Just days after Angelina Jolie was photographed on a visit to northern Iraq, the "Unbroken" director has written an impassioned opinion article about her trip.
The 39-year-old is a special envoy of the United Nations High Commissioner for Refugees and co-founder of the Preventing Sexual Violence Initiative. She wrote through the columns of the New York Times after her trip to a refugee camp in Khanke in Iraq Sunday, reports usamagazine.com.
The camp was set up in December 2014 and hosts displaced Iraqis who fled after surviving kidnappings and other attacks by jihadists from the Islamic State group, also known as ISIS or ISIL.
She describes the devastation she witnessed in refugee camps and calls for action to help the millions of displaced Syrians and Iraqis who no longer have a home.
"I have visited Iraq five times since 2007, and I have seen nothing like the suffering I'm witnessing now," she wrote in the opinion piece, published by the newspaper Tuesday.
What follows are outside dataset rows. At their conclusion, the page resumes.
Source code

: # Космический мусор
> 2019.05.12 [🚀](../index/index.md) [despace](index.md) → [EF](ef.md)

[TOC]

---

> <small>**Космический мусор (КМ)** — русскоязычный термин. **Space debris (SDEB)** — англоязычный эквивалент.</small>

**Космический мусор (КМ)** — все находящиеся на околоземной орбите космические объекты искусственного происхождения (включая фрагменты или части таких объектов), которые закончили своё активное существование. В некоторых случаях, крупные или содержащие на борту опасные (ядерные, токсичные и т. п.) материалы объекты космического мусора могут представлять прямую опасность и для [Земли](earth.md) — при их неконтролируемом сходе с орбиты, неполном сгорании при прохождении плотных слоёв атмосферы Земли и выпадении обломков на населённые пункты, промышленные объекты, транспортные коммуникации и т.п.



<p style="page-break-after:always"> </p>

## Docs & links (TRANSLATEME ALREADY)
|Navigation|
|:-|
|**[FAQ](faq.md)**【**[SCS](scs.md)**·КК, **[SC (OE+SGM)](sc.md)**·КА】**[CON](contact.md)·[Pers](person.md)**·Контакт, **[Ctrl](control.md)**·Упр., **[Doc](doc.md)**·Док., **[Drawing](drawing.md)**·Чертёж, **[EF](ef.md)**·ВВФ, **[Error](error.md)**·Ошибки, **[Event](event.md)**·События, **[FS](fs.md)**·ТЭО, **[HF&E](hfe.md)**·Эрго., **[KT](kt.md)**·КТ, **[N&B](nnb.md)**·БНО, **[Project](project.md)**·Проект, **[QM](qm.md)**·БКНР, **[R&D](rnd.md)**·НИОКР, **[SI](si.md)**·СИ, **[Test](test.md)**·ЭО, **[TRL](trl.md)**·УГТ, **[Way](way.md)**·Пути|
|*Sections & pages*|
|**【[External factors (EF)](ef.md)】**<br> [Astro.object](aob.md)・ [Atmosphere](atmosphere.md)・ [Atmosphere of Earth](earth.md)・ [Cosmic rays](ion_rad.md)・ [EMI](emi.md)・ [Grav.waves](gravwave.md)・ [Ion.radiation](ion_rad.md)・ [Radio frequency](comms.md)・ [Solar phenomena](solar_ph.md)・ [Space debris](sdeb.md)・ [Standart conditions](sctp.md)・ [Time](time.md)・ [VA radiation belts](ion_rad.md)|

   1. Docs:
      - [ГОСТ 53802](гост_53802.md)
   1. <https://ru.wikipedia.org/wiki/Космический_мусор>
"For many years I have visited camps, and every time I sit in a tent and hear stories. I try my best to give support. To say something that will show solidarity and give some kind of thoughtful guidance. On this trip I was speechless," she added.
As previously reported, the mother of six visited the Khanke camp for Internally Displaced People. While there, she spoke with victims of ISIS, some of whom she describes in her opinion editorial.
"What do you say to the 13-year-old girl who describes the warehouses where she and the others lived and would be pulled out, three at a time, to be raped by the men? When her brother found out, he killed himself," Jolie writes.
She continued: "How can you speak when a woman your own age looks you in the eye and tells you that her whole family was killed in front of her, and that she now lives alone in a tent and has minimal food rations?"